## WHAT TO PRODUCE:
Could you copy every line in the listing below that has the word "orders"?

## EXERCISE DATA:
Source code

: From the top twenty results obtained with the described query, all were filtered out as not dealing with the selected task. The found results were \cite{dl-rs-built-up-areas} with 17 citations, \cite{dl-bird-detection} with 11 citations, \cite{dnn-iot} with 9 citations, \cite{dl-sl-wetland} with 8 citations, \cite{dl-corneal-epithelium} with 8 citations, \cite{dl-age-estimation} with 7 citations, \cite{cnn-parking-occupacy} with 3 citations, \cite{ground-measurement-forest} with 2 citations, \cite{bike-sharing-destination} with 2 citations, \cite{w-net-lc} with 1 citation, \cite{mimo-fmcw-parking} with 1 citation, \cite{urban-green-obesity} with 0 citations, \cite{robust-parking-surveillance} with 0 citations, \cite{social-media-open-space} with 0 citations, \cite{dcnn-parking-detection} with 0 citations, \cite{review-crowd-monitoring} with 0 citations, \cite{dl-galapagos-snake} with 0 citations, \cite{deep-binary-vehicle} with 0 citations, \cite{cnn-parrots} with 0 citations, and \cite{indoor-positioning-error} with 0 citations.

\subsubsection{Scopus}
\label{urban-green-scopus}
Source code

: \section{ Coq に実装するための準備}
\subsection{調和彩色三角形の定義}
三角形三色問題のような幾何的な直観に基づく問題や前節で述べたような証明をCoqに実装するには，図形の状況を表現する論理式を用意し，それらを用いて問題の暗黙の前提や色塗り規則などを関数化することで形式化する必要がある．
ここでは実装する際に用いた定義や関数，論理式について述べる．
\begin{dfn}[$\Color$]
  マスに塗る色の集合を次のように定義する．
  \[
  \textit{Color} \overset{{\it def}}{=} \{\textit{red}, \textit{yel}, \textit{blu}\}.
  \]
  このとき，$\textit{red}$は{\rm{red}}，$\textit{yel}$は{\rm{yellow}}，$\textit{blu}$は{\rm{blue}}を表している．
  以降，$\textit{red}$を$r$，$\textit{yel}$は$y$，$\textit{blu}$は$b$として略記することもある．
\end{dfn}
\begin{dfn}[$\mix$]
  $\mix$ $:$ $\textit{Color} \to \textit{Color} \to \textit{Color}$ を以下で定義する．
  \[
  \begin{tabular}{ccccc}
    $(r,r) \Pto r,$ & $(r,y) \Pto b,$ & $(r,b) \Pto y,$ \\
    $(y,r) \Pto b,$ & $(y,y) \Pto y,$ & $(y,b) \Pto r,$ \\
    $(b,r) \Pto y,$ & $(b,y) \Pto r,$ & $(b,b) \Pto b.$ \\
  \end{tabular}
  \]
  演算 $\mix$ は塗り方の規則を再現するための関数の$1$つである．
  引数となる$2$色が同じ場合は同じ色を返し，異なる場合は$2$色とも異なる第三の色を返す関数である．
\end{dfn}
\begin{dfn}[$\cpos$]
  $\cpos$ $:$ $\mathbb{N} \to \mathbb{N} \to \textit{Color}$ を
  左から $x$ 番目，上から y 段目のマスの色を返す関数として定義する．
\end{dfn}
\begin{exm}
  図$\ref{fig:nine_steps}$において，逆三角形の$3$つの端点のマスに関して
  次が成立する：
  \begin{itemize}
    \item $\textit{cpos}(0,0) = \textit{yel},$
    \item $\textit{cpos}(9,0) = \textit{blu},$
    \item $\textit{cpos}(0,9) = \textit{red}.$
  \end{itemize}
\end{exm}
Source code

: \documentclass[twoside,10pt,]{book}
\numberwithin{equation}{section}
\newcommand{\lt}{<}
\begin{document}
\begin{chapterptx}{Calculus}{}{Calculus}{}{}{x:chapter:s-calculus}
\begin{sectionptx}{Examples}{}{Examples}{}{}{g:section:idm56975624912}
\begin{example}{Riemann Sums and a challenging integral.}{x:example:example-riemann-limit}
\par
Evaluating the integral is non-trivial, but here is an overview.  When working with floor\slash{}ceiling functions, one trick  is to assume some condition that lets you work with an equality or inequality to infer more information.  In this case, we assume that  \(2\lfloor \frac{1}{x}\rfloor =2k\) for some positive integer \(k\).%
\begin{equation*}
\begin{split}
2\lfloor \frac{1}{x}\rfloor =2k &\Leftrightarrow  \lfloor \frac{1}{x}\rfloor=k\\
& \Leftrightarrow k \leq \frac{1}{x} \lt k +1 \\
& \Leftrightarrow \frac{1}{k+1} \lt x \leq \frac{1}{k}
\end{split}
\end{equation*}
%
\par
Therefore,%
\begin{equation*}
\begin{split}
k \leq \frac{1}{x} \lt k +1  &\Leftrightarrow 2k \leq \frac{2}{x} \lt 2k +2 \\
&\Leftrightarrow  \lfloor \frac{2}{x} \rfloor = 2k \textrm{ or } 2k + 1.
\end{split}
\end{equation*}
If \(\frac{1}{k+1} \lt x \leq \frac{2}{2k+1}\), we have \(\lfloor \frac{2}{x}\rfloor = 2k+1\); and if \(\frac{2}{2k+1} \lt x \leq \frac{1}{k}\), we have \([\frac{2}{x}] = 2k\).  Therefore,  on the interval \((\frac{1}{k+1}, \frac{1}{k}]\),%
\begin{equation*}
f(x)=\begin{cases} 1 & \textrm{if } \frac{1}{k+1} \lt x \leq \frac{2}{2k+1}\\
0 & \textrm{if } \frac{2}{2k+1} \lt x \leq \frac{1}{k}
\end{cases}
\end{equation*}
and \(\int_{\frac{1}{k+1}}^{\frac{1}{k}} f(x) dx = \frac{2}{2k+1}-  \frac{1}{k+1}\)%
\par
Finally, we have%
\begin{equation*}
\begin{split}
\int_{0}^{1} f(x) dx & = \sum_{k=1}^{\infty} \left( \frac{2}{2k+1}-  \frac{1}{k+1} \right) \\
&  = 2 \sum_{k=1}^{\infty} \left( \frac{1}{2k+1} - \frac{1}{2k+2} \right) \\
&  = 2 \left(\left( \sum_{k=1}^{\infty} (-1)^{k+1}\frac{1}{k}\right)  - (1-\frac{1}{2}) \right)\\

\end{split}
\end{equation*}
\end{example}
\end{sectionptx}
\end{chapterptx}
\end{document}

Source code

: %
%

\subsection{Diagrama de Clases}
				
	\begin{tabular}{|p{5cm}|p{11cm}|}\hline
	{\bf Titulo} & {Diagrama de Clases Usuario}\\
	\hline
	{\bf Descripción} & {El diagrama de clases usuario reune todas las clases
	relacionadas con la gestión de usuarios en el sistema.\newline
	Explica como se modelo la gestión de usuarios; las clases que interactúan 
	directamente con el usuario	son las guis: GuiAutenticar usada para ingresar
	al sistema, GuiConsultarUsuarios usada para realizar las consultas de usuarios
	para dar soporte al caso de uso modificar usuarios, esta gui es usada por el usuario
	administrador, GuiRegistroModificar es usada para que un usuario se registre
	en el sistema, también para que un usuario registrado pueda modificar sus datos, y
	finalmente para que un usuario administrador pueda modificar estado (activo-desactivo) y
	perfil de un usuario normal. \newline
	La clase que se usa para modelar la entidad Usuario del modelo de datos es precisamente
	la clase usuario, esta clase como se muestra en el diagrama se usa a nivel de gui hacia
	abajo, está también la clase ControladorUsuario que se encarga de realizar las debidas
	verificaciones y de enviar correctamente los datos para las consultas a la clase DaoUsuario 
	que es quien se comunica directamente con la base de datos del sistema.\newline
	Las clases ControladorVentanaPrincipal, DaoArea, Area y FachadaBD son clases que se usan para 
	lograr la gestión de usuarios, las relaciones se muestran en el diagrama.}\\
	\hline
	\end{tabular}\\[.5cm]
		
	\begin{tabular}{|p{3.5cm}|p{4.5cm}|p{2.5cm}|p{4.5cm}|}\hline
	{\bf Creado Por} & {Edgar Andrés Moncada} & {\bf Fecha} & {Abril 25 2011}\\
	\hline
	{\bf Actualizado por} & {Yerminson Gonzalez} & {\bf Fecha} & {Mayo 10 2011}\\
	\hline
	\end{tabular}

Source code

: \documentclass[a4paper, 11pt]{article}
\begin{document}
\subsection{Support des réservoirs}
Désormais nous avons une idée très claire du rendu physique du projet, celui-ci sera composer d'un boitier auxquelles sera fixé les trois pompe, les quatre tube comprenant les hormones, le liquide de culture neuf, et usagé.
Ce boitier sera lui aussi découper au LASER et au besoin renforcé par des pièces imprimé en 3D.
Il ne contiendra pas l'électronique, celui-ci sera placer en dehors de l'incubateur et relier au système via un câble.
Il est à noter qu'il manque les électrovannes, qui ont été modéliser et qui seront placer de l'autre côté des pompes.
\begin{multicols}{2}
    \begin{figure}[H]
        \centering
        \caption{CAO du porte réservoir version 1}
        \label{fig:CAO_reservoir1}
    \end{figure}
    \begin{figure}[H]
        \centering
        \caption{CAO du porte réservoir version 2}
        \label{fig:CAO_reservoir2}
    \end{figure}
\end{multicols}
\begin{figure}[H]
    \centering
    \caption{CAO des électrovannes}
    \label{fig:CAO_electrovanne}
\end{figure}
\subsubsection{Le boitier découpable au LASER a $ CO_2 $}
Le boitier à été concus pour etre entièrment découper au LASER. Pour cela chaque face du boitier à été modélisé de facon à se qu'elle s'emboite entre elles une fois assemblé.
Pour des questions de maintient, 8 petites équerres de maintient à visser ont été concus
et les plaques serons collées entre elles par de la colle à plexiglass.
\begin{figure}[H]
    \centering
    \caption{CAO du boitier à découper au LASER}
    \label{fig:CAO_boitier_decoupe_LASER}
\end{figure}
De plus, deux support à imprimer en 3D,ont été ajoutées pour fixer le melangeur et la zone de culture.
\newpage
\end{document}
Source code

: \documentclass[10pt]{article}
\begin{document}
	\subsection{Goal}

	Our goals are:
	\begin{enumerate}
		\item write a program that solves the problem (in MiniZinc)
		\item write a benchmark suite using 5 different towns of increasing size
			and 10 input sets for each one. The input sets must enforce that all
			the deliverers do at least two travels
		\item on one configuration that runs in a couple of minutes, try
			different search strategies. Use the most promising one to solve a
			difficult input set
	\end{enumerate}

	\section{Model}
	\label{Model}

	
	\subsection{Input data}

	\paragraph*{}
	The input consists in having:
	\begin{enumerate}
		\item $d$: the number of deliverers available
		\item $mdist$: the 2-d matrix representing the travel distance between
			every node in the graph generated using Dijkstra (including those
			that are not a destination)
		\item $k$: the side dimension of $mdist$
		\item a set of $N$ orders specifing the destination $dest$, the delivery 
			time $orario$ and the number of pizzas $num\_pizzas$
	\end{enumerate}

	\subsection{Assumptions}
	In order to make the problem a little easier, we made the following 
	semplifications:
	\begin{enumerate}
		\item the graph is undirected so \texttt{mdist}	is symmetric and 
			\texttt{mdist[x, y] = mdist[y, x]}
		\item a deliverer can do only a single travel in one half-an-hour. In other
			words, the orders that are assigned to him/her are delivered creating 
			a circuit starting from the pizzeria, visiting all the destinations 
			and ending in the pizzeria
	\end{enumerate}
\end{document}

## RESULT FOR THIS TASK:
		\item a set of $N$ orders specifing the destination $dest$, the delivery 
			words, the orders that are assigned to him/her are delivered creating 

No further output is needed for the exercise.